Ireland has joined with seven other EU countries to affirm support for the continuation of live animal transport and live exports within and outside the EU.
In the run-up to a Council of the EU meeting of agriculture ministers next Monday (January 30), the delegation from Portugal has prepared a document defending animal transport, which it will present to the meeting on behalf of itself as well as Ireland; France; Greece; Latvia; Lithuania; Romania; and Spain.
Live animal transport has come in for intense scrutiny in the EU in recent years, with a number of members states and political groupings calling for tighter regulations and for limiting distances and even destinations to which animals can be transported.
The EU’s current legislation on animal transport is in the process of being reviewed.
In the new document, the eight member states say: “Animal transport is a critical activity in animal production systems in Europe and, worldwide, [is] necessary for the smooth functioning of the animal production sectors.”
They also said that animal transport is an activity that demands high standards and attentive oversight.
The document points out that an earlier review of the current legislation, carried out by the European Commission, found that the present rules on transport had improved the welfare of animals, compared to pre-2005 when the legislation was implemented.
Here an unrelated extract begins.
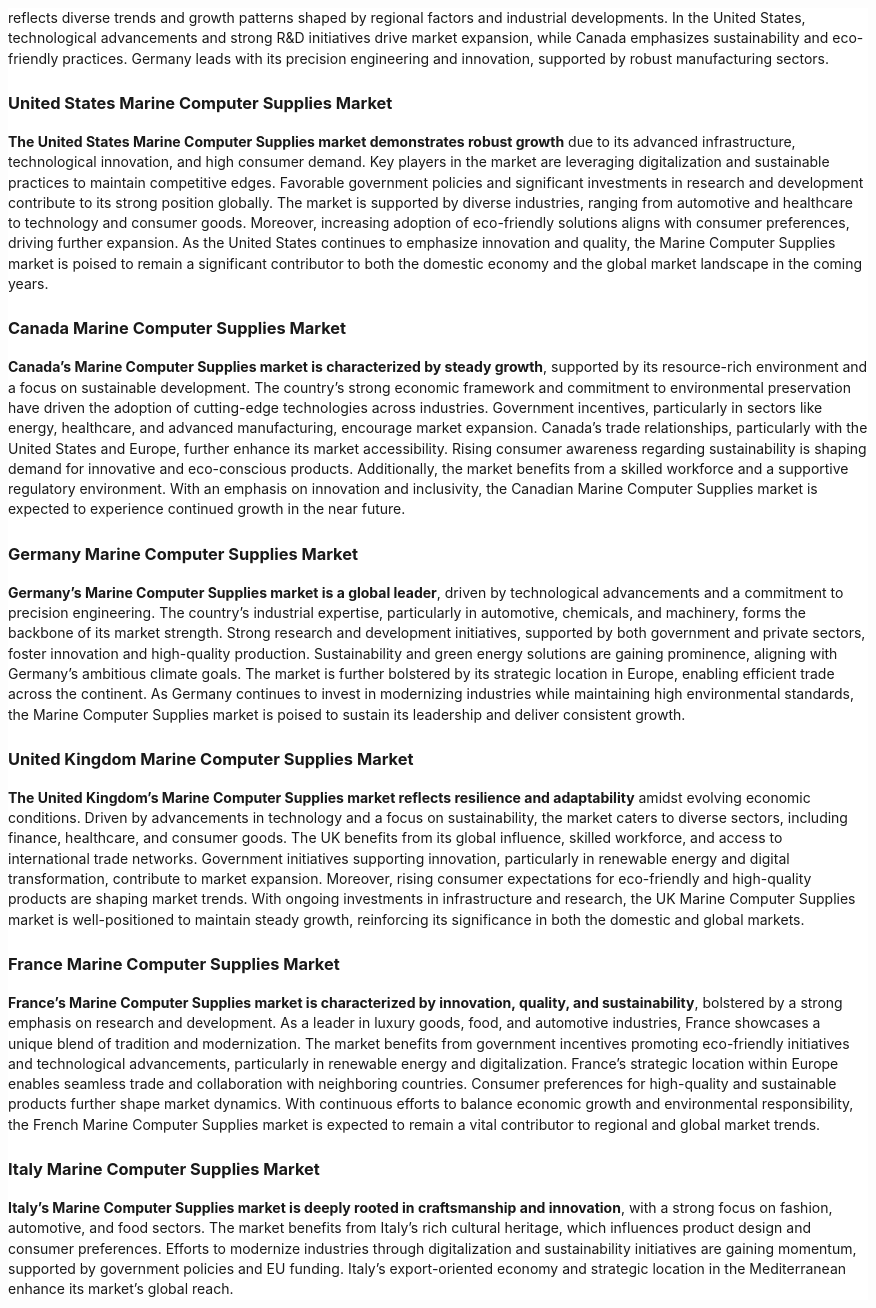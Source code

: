 reflects diverse trends and growth patterns shaped by regional factors and industrial developments. In the United States, technological advancements and strong R&amp;D initiatives drive market expansion, while Canada emphasizes sustainability and eco-friendly practices. Germany leads with its precision engineering and innovation, supported by robust manufacturing sectors.</span></em></p></blockquote><h3><strong>United States Marine Computer Supplies Market</strong></h3><p><strong>The United States Marine Computer Supplies market demonstrates robust growth</strong> due to its advanced infrastructure, technological innovation, and high consumer demand. Key players in the market are leveraging digitalization and sustainable practices to maintain competitive edges. Favorable government policies and significant investments in research and development contribute to its strong position globally. The market is supported by diverse industries, ranging from automotive and healthcare to technology and consumer goods. Moreover, increasing adoption of eco-friendly solutions aligns with consumer preferences, driving further expansion. As the United States continues to emphasize innovation and quality, the Marine Computer Supplies market is poised to remain a significant contributor to both the domestic economy and the global market landscape in the coming years.</p><h3><strong>Canada Marine Computer Supplies Market</strong></h3><p><strong>Canada&rsquo;s Marine Computer Supplies market is characterized by steady growth</strong>, supported by its resource-rich environment and a focus on sustainable development. The country&rsquo;s strong economic framework and commitment to environmental preservation have driven the adoption of cutting-edge technologies across industries. Government incentives, particularly in sectors like energy, healthcare, and advanced manufacturing, encourage market expansion. Canada&rsquo;s trade relationships, particularly with the United States and Europe, further enhance its market accessibility. Rising consumer awareness regarding sustainability is shaping demand for innovative and eco-conscious products. Additionally, the market benefits from a skilled workforce and a supportive regulatory environment. With an emphasis on innovation and inclusivity, the Canadian Marine Computer Supplies market is expected to experience continued growth in the near future.</p><h3><strong>Germany Marine Computer Supplies Market</strong></h3><p><strong>Germany&rsquo;s Marine Computer Supplies market is a global leader</strong>, driven by technological advancements and a commitment to precision engineering. The country&rsquo;s industrial expertise, particularly in automotive, chemicals, and machinery, forms the backbone of its market strength. Strong research and development initiatives, supported by both government and private sectors, foster innovation and high-quality production. Sustainability and green energy solutions are gaining prominence, aligning with Germany&rsquo;s ambitious climate goals. The market is further bolstered by its strategic location in Europe, enabling efficient trade across the continent. As Germany continues to invest in modernizing industries while maintaining high environmental standards, the Marine Computer Supplies market is poised to sustain its leadership and deliver consistent growth.</p><h3><strong>United Kingdom Marine Computer Supplies Market</strong></h3><p><strong>The United Kingdom&rsquo;s Marine Computer Supplies market reflects resilience and adaptability</strong> amidst evolving economic conditions. Driven by advancements in technology and a focus on sustainability, the market caters to diverse sectors, including finance, healthcare, and consumer goods. The UK benefits from its global influence, skilled workforce, and access to international trade networks. Government initiatives supporting innovation, particularly in renewable energy and digital transformation, contribute to market expansion. Moreover, rising consumer expectations for eco-friendly and high-quality products are shaping market trends. With ongoing investments in infrastructure and research, the UK Marine Computer Supplies market is well-positioned to maintain steady growth, reinforcing its significance in both the domestic and global markets.</p><h3><strong>France Marine Computer Supplies Market</strong></h3><p><strong>France&rsquo;s Marine Computer Supplies market is characterized by innovation, quality, and sustainability</strong>, bolstered by a strong emphasis on research and development. As a leader in luxury goods, food, and automotive industries, France showcases a unique blend of tradition and modernization. The market benefits from government incentives promoting eco-friendly initiatives and technological advancements, particularly in renewable energy and digitalization. France&rsquo;s strategic location within Europe enables seamless trade and collaboration with neighboring countries. Consumer preferences for high-quality and sustainable products further shape market dynamics. With continuous efforts to balance economic growth and environmental responsibility, the French Marine Computer Supplies market is expected to remain a vital contributor to regional and global market trends.</p><h3><strong>Italy Marine Computer Supplies Market</strong></h3><p><strong>Italy&rsquo;s Marine Computer Supplies market is deeply rooted in craftsmanship and innovation</strong>, with a strong focus on fashion, automotive, and food sectors. The market benefits from Italy&rsquo;s rich cultural heritage, which influences product design and consumer preferences. Efforts to modernize industries through digitalization and sustainability initiatives are gaining momentum, supported by government policies and EU funding. Italy&rsquo;s export-oriented economy and strategic location in the Mediterranean enhance its market&rsquo;s global reach.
“This acknowledged progress recognises that the current EU animal welfare legislation continues to deliver an appropriate response to the animal welfare needs and challenges identified at the time of its adoption, based on the best available science,” the paper said.
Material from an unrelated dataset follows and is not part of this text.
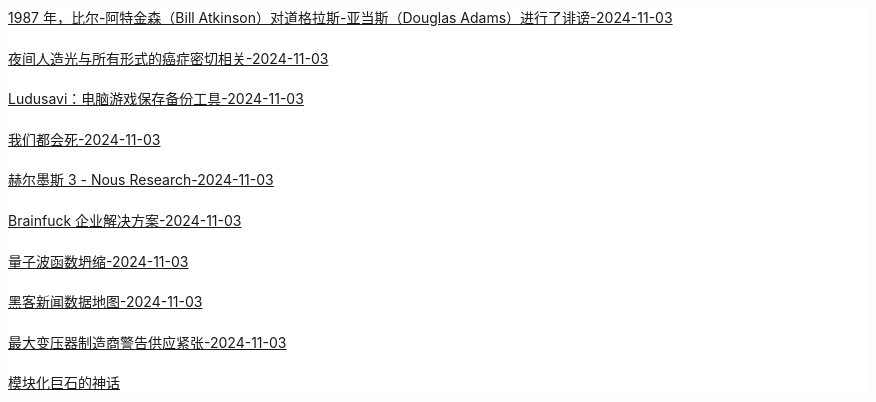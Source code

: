 <a target=_blank rel=nofollow href="https://not.withoutdistractions.com/blog/2024/11/03/bill-atkinson-doxxed-douglas-adams-in-1987" >1987 年，比尔-阿特金森（Bill Atkinson）对道格拉斯-亚当斯（Douglas Adams）进行了诽谤-2024-11-03</a><br/><br/><a target=_blank rel=nofollow href="https://pmc.ncbi.nlm.nih.gov/articles/PMC5454613/" >夜间人造光与所有形式的癌症密切相关-2024-11-03</a><br/><br/><a target=_blank rel=nofollow href="https://github.com/mtkennerly/ludusavi" >Ludusavi：电脑游戏保存备份工具-2024-11-03</a><br/><br/><a target=_blank rel=nofollow href="https://wereallgoingtodiefilm.com/" >我们都会死-2024-11-03</a><br/><br/><a target=_blank rel=nofollow href="https://nousresearch.com/hermes3/" >赫尔墨斯 3 - Nous Research-2024-11-03</a><br/><br/><a target=_blank rel=nofollow href="https://bf-enterprise-solutions.github.io/blog.html#why-brainfuck" >Brainfuck 企业解决方案-2024-11-03</a><br/><br/><a target=_blank rel=nofollow href="https://www.boristhebrave.com/2024/11/03/quantum-wavefunctioncollapse/" >量子波函数坍缩-2024-11-03</a><br/><br/><a target=_blank rel=nofollow href="https://lmcinnes.github.io/datamapplot_examples/hackernews/" >黑客新闻数据地图-2024-11-03</a><br/><br/><a target=_blank rel=nofollow href="https://www.ft.com/content/a0fa2e61-b684-42b7-bd12-6b9d7c28285c" >最大变压器制造商警告供应紧张-2024-11-03</a><br/><br/><a target=_blank rel=nofollow href="https://www.youtube.com/watch?v=olxoNDBp6Rg" >模块化巨石的神话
However, the eight member states also noted that there are now other factors to be accounted for, including increasing societal expectations and ethical concerns; scientific and technological developments; and future sustainability challenges.
These member states support the need to revise the legislation to include better definitions of responsibilities; better harmonisation of the training of drivers; and a better definition of the primary responsibility for animal welfare by the transporters, among other issues to address.
They have called for any revised legislation to contain “clear and precise definitions” of any requirements or standards aimed at improving welfare conditions during transport.
The member states have also said that any legislation should be based on strong technical and scientific knowledge, and should draw on the experiences and good practices of member states in implementing and enforcing the legislation so far.
Ensuring the economic competiveness of EU agriculture needs to be taken into account, the document said.
“Recalling that the transport of animals is fundamental to the normal functioning of the European animal production sectors, we also stress that the primary objective…should be the continued facilitation of high welfare…trade and export of live animals, but not be focussed on measures aimed at prohibiting or limiting certain types of transport,” the document stated.
It also highlighted the seasonal nature of the need for animal transport, particularly in the cattle and sheep sectors.
“Failure to continue this facilitation will have an unintended consequence of impacting overall animal welfare negatively. For example, citizens in nearby third countries will be obliged to source animals from likely more distant non-EU suppliers with less developed animal welfare provisions.”
It went on to say: “We believe that member states and the council of ministers should continue to work towards improved implementation and enforcement of EU legislation and share with third countries our expertise and knowledge to improve animal welfare globally.”
In Ireland, live exports are of particular importance for both the dairy and beef sector, and a number of Irish MEPs have been vocal in backing continued animal transport with stronger regulations.